PROVIDED MATERIAL START
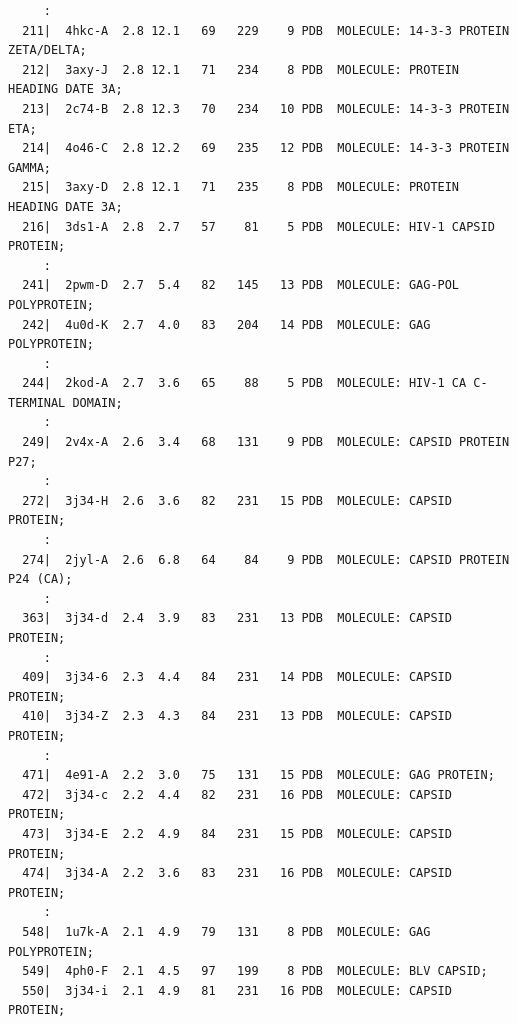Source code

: \documentclass{bmcart}
\begin{document}
\begin{verbatim}
     :
  211|  4hkc-A  2.8 12.1   69   229    9 PDB  MOLECULE: 14-3-3 PROTEIN ZETA/DELTA;                                 
  212|  3axy-J  2.8 12.1   71   234    8 PDB  MOLECULE: PROTEIN HEADING DATE 3A;                                   
  213|  2c74-B  2.8 12.3   70   234   10 PDB  MOLECULE: 14-3-3 PROTEIN ETA;                                        
  214|  4o46-C  2.8 12.2   69   235   12 PDB  MOLECULE: 14-3-3 PROTEIN GAMMA;                                      
  215|  3axy-D  2.8 12.1   71   235    8 PDB  MOLECULE: PROTEIN HEADING DATE 3A;                                   
  216|  3ds1-A  2.8  2.7   57    81    5 PDB  MOLECULE: HIV-1 CAPSID PROTEIN;                                      
     :
  241|  2pwm-D  2.7  5.4   82   145   13 PDB  MOLECULE: GAG-POL POLYPROTEIN;                                       
  242|  4u0d-K  2.7  4.0   83   204   14 PDB  MOLECULE: GAG POLYPROTEIN;                                           
     :
  244|  2kod-A  2.7  3.6   65    88    5 PDB  MOLECULE: HIV-1 CA C-TERMINAL DOMAIN;                                
     :
  249|  2v4x-A  2.6  3.4   68   131    9 PDB  MOLECULE: CAPSID PROTEIN P27;                                        
     :
  272|  3j34-H  2.6  3.6   82   231   15 PDB  MOLECULE: CAPSID PROTEIN;                                            
     :
  274|  2jyl-A  2.6  6.8   64    84    9 PDB  MOLECULE: CAPSID PROTEIN P24 (CA);                                   
     :
  363|  3j34-d  2.4  3.9   83   231   13 PDB  MOLECULE: CAPSID PROTEIN;                                            
     :
  409|  3j34-6  2.3  4.4   84   231   14 PDB  MOLECULE: CAPSID PROTEIN;                                            
  410|  3j34-Z  2.3  4.3   84   231   13 PDB  MOLECULE: CAPSID PROTEIN;                                            
     :
  471|  4e91-A  2.2  3.0   75   131   15 PDB  MOLECULE: GAG PROTEIN;                                               
  472|  3j34-c  2.2  4.4   82   231   16 PDB  MOLECULE: CAPSID PROTEIN;                                            
  473|  3j34-E  2.2  4.9   84   231   15 PDB  MOLECULE: CAPSID PROTEIN;                                            
  474|  3j34-A  2.2  3.6   83   231   16 PDB  MOLECULE: CAPSID PROTEIN;                                            
     :
  548|  1u7k-A  2.1  4.9   79   131    8 PDB  MOLECULE: GAG POLYPROTEIN;                                           
  549|  4ph0-F  2.1  4.5   97   199    8 PDB  MOLECULE: BLV CAPSID;                                                
  550|  3j34-i  2.1  4.9   81   231   16 PDB  MOLECULE: CAPSID PROTEIN;                                            
\end{verbatim}
\end{document}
PROVIDED MATERIAL END
- **TASK DESCRIPTION**
Before printing the records again, strip out the pictures; change nothing else.

- **RESPONSE TO THIS TASK**
Source code

: \documentclass{bmcart}
\begin{document}
\begin{verbatim}
     :
  211|  4hkc-A  2.8 12.1   69   229    9 PDB  MOLECULE: 14-3-3 PROTEIN ZETA/DELTA;                                 
  212|  3axy-J  2.8 12.1   71   234    8 PDB  MOLECULE: PROTEIN HEADING DATE 3A;                                   
  213|  2c74-B  2.8 12.3   70   234   10 PDB  MOLECULE: 14-3-3 PROTEIN ETA;                                        
  214|  4o46-C  2.8 12.2   69   235   12 PDB  MOLECULE: 14-3-3 PROTEIN GAMMA;                                      
  215|  3axy-D  2.8 12.1   71   235    8 PDB  MOLECULE: PROTEIN HEADING DATE 3A;                                   
  216|  3ds1-A  2.8  2.7   57    81    5 PDB  MOLECULE: HIV-1 CAPSID PROTEIN;                                      
     :
  241|  2pwm-D  2.7  5.4   82   145   13 PDB  MOLECULE: GAG-POL POLYPROTEIN;                                       
  242|  4u0d-K  2.7  4.0   83   204   14 PDB  MOLECULE: GAG POLYPROTEIN;                                           
     :
  244|  2kod-A  2.7  3.6   65    88    5 PDB  MOLECULE: HIV-1 CA C-TERMINAL DOMAIN;                                
     :
  249|  2v4x-A  2.6  3.4   68   131    9 PDB  MOLECULE: CAPSID PROTEIN P27;                                        
     :
  272|  3j34-H  2.6  3.6   82   231   15 PDB  MOLECULE: CAPSID PROTEIN;                                            
     :
  274|  2jyl-A  2.6  6.8   64    84    9 PDB  MOLECULE: CAPSID PROTEIN P24 (CA);                                   
     :
  363|  3j34-d  2.4  3.9   83   231   13 PDB  MOLECULE: CAPSID PROTEIN;                                            
     :
  409|  3j34-6  2.3  4.4   84   231   14 PDB  MOLECULE: CAPSID PROTEIN;                                            
  410|  3j34-Z  2.3  4.3   84   231   13 PDB  MOLECULE: CAPSID PROTEIN;                                            
     :
  471|  4e91-A  2.2  3.0   75   131   15 PDB  MOLECULE: GAG PROTEIN;                                               
  472|  3j34-c  2.2  4.4   82   231   16 PDB  MOLECULE: CAPSID PROTEIN;                                            
  473|  3j34-E  2.2  4.9   84   231   15 PDB  MOLECULE: CAPSID PROTEIN;                                            
  474|  3j34-A  2.2  3.6   83   231   16 PDB  MOLECULE: CAPSID PROTEIN;                                            
     :
  548|  1u7k-A  2.1  4.9   79   131    8 PDB  MOLECULE: GAG POLYPROTEIN;                                           
  549|  4ph0-F  2.1  4.5   97   199    8 PDB  MOLECULE: BLV CAPSID;                                                
  550|  3j34-i  2.1  4.9   81   231   16 PDB  MOLECULE: CAPSID PROTEIN;                                            
\end{verbatim}
\end{document}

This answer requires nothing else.